In his opening remarks, Jon Lorsch, PhD, Director of NIGMS, presented an overview of the MIRA pilot program targeted to early-stage and new investigators and discussed adjustments that would be made in future funding opportunity announcements for this population. In total, 320 investigators applied for the first MIRA pilot, approximately half of the eligible pool, and 94 were awarded. This 29.4 percent success rate is comparable to that for early-stage and new investigators in the R01 and DP2 application pools at NIGMS. The median value of the awards was $250,000 (mean of $239,000), and there was no significant difference in gender, race, or ethnicity between the applicants and awardees.
One interesting observation was that awardees were 1.5 years younger than unsuccessful applicants (37.2 years to 38.7 years) and two years younger than the FY 2015 early-stage investigator pool for R01 grants at NIGMS. Dr. Lorsch was quick to note, however, that age 37 is still “too old for investigators to be receiving their first major award.” NIGMS recently reissued this funding opportunity, but limited it to early-stage investigators. The Institute will host an informational webinar for potential applicants on September 27, and applications are due on November 4.

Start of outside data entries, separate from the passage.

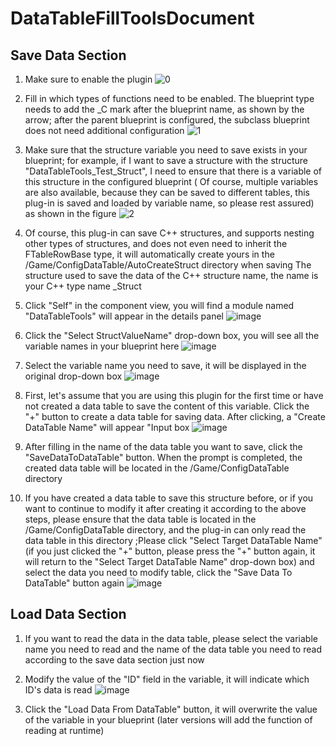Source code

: # DataTableFillToolsDocument

## Save Data Section

1. Make sure to enable the plugin
![0](https://github.com/QSWWLTN/DataTableFillToolsDocument/assets/52273933/18956f66-72a5-4bbc-b823-3001b00f0a7a)<br>

2. Fill in which types of functions need to be enabled. The blueprint type needs to add the _C mark after the blueprint name, as shown by the arrow; after the parent blueprint is configured, the subclass blueprint does not need additional configuration
![1](https://github.com/QSWWLTN/DataTableFillToolsDocument/assets/52273933/952f3268-7eea-4793-9182-ce69295a63d8)<br>

3. Make sure that the structure variable you need to save exists in your blueprint; for example, if I want to save a structure with the structure "DataTableTools_Test_Struct", I need to ensure that there is a variable of this structure in the configured blueprint ( Of course, multiple variables are also available, because they can be saved to different tables, this plug-in is saved and loaded by variable name, so please rest assured) as shown in the figure
![2](https://github.com/QSWWLTN/DataTableFillToolsDocument/assets/52273933/ab186cff-8a2d-4671-b527-90dc131bc0ff)<br>

4. Of course, this plug-in can save C++ structures, and supports nesting other types of structures, and does not even need to inherit the FTableRowBase type, it will automatically create yours in the /Game/ConfigDataTable/AutoCreateStruct directory when saving The structure used to save the data of the C++ structure name, the name is your C++ type name _Struct

5. Click "Self" in the component view, you will find a module named "DataTableTools" will appear in the details panel
![image](https://github.com/QSWWLTN/DataTableFillToolsDocument/assets/52273933/1cf4860e-bad8-4d1e-b995-51a7ac2c5998)<br>

6. Click the "Select StructValueName" drop-down box, you will see all the variable names in your blueprint here
![image](https://github.com/QSWWLTN/DataTableFillToolsDocument/assets/52273933/a0b66d15-b4bd-4ad4-b986-f75bff6ea3ba)<br>

7. Select the variable name you need to save, it will be displayed in the original drop-down box
![image](https://github.com/QSWWLTN/DataTableFillToolsDocument/assets/52273933/ecdf80e4-7946-447e-a203-b174bd942c49)<br>

8. First, let's assume that you are using this plugin for the first time or have not created a data table to save the content of this variable. Click the "+" button to create a data table for saving data. After clicking, a "Create DataTable Name" will appear "Input box
![image](https://github.com/QSWWLTN/DataTableFillToolsDocument/assets/52273933/c5370ecd-ec2c-4b3a-af09-1e64c4388dfd)<br>

9. After filling in the name of the data table you want to save, click the "SaveDataToDataTable" button. When the prompt is completed, the created data table will be located in the /Game/ConfigDataTable directory

10. If you have created a data table to save this structure before, or if you want to continue to modify it after creating it according to the above steps, please ensure that the data table is located in the /Game/ConfigDataTable directory, and the plug-in can only read the data table in this directory ;Please click "Select Target DataTable Name" (if you just clicked the "+" button, please press the "+" button again, it will return to the "Select Target DataTable Name" drop-down box) and select the data you need to modify table, click the "Save Data To DataTable" button again
![image](https://github.com/QSWWLTN/DataTableFillToolsDocument/assets/52273933/d0f62118-3b9b-48ee-badd-572aa7123135)

## Load Data Section
1. If you want to read the data in the data table, please select the variable name you need to read and the name of the data table you need to read according to the save data section just now

2. Modify the value of the "ID" field in the variable, it will indicate which ID's data is read
![image](https://github.com/QSWWLTN/DataTableFillToolsDocument/assets/52273933/a7bd30a1-a166-4a86-b974-83d58b0c0d53)

3. Click the "Load Data From DataTable" button, it will overwrite the value of the variable in your blueprint (later versions will add the function of reading at runtime)
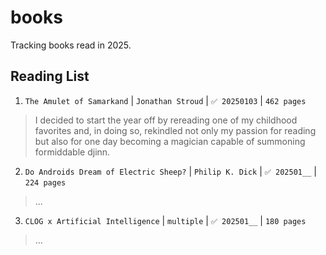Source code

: # books
Tracking books read in 2025.

## Reading List
1. `The Amulet of Samarkand` | `Jonathan Stroud` | `✅ 20250103` | `462 pages`

> I decided to start the year off by rereading one of my childhood favorites and, in doing so, rekindled not only my passion for reading but also for one day becoming a magician capable of summoning formiddable djinn.

2. `Do Androids Dream of Electric Sheep?` | `Philip K. Dick` | `✅ 202501__` | `224 pages`

> ...

3. `CLOG x Artificial Intelligence` | `multiple` | `✅ 202501__` | `180 pages`

> ...

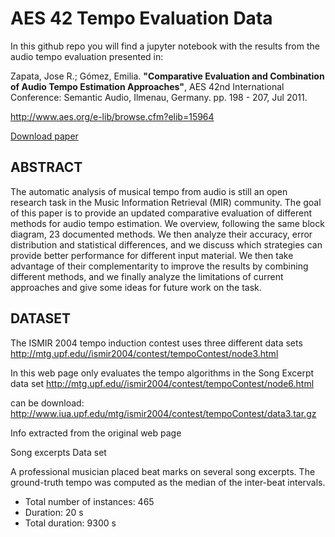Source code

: # AES 42 Tempo Evaluation Data

In this github repo you will find a jupyter notebook with the results from the audio tempo evaluation presented in:

Zapata, Jose R.; Gómez, Emilia.
**"Comparative Evaluation and Combination of Audio Tempo Estimation Approaches"**,
AES 42nd International Conference: Semantic Audio, Ilmenau, Germany. pp. 198 - 207, Jul 2011.

http://www.aes.org/e-lib/browse.cfm?elib=15964

[Download paper](http://mtg.upf.edu/system/files/publications/Audio_tempo_comparison_Zapata_Gomez.pdf)

## ABSTRACT
The automatic analysis of musical tempo from audio is still an open research task in the Music Information Retrieval
(MIR) community. The goal of this paper is to provide an updated comparative evaluation of different methods for
audio tempo estimation. We overview, following the same block diagram, 23 documented methods. We then analyze
their accuracy, error distribution and statistical differences, and we discuss which strategies can provide better
performance for different input material. We then take advantage of their complementarity to improve the results by
combining different methods, and we finally analyze the limitations of current approaches and give some ideas for
future work on the task.

## DATASET
The ISMIR 2004 tempo induction contest uses three different data sets http://mtg.upf.edu//ismir2004/contest/tempoContest/node3.html

In this web page only evaluates the tempo algorithms in the Song Excerpt data set http://mtg.upf.edu//ismir2004/contest/tempoContest/node6.html

can be download: http://www.iua.upf.edu/mtg/ismir2004/contest/tempoContest/data3.tar.gz

Info extracted from the original web page

Song excerpts Data set

A professional musician placed beat marks on several song excerpts. The ground-truth tempo was computed as the median of the inter-beat intervals.
- Total number of instances: 465
- Duration: 20 s
- Total duration: 9300 s
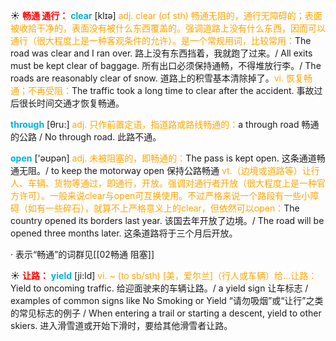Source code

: ☀ <font color="red">**畅通 通行：**</font>
<font color="sky blue">**clear**</font> [klɪə] 
<font color="orange">adj. clear (of sth) 畅通无阻的，通行无障碍的；表面被收拾干净的，表面没有被什么东西覆盖的。强调道路上没有什么东西，因而可以通行（很大程度上是一种客观条件的允许）。是一个常规用词，比较常用：</font>The road was clear and I ran over. 路上没有东西挡着，我就跑了过来。/ All exits must be kept clear of baggage. 所有出口必须保持通畅，不得堆放行李。/ The roads are reasonably clear of snow. 道路上的积雪基本清除掉了。<font color="orange">vi. 恢复畅通；不再受阻：</font>The traffic took a long time to clear after the accident. 事故过后很长时间交通才恢复畅通。

<font color="sky blue">**through**</font> [θru:] 
<font color="orange">adj. 只作前置定语，指道路或路线畅通的：</font>a through road 畅通的公路 / No through road. 此路不通。

<font color="sky blue">**open**</font> ['əʊpən] 
<font color="orange">adj. 未被阻塞的，即畅通的：</font>The pass is kept open. 这条通道畅通无阻。/ to keep the motorway open 保持公路畅通 <font color="orange">vt.（边境或道路等）让行人、车辆、货物等通过，即通行，开放。强调对通行者开放（很大程度上是一种官方许可）。一般来说clear与open可互换使用。不过严格来说一个路段有一些小障碍（如有一些碎石），就算不上严格意义上的clear，但依然可以open：</font>The country opened its borders last year. 该国去年开放了边境。/ The road will be opened three months later. 这条道路将于三个月后开放。

· 表示“畅通”的词群见[[02畅通 阻塞]]

☀ <font color="red">**让路：**</font>
<font color="sky blue">**yield**</font> [ji:ld]
<font color="orange">vi. ~ (to sb/sth) [美，爱尔兰]（行人或车辆）给…让路：</font>Yield to oncoming traffic. 给迎面驶来的车辆让路。/ a yield sign 让车标志 / examples of common signs like No Smoking or Yield “请勿吸烟”或“让行”之类的常见标志的例子 / When entering a trail or starting a descent, yield to other skiers. 进入滑雪道或开始下滑时，要给其他滑雪者让路。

Michael Lauer, MD, Deputy Director for Extramural Research for the National Institutes of Health (NIH) presented perspectives on evidence-based funding and the array of metrics available to assess the outcomes of federally funded research activities. He noted the challenges associated with using publications-based metrics to assess research activities and described the recent work from NIH’s Office of Portfolio Analysis that led to the development of the Relative Citation Ratio, a metric that assesses the influence of an individual study rather than the journal within which it is published. Dr. Lauer also discussed the need for funding agencies such as NIH to balance support for research activities that are deemed truly transformative with those that continue to move the field forward and lead to incremental discoveries.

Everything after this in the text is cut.